Dataset records:
○ ○ ○ ○ ○

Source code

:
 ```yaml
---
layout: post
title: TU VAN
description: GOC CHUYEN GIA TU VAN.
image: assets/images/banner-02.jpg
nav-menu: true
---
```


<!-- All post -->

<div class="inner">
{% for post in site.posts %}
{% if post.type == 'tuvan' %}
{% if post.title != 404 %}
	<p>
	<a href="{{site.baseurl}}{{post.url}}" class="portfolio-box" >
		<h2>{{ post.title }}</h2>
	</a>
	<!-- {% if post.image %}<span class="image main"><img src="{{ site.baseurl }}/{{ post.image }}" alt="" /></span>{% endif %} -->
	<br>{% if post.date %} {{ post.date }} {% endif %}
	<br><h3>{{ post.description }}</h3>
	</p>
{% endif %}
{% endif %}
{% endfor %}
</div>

○ ○ ○ ○ ○

# [Prompt]
Transcribe the records. Keep every word exactly as it stands.

# [Response below]
Source code

:
 ```yaml
---
layout: post
title: TU VAN
description: GOC CHUYEN GIA TU VAN.
image: assets/images/banner-02.jpg
nav-menu: true
---
```


<!-- All post -->

<div class="inner">
{% for post in site.posts %}
{% if post.type == 'tuvan' %}
{% if post.title != 404 %}
	<p>
	<a href="{{site.baseurl}}{{post.url}}" class="portfolio-box" >
		<h2>{{ post.title }}</h2>
	</a>
	<!-- {% if post.image %}<span class="image main"><img src="{{ site.baseurl }}/{{ post.image }}" alt="" /></span>{% endif %} -->
	<br>{% if post.date %} {{ post.date }} {% endif %}
	<br><h3>{{ post.description }}</h3>
	</p>
{% endif %}
{% endif %}
{% endfor %}
</div>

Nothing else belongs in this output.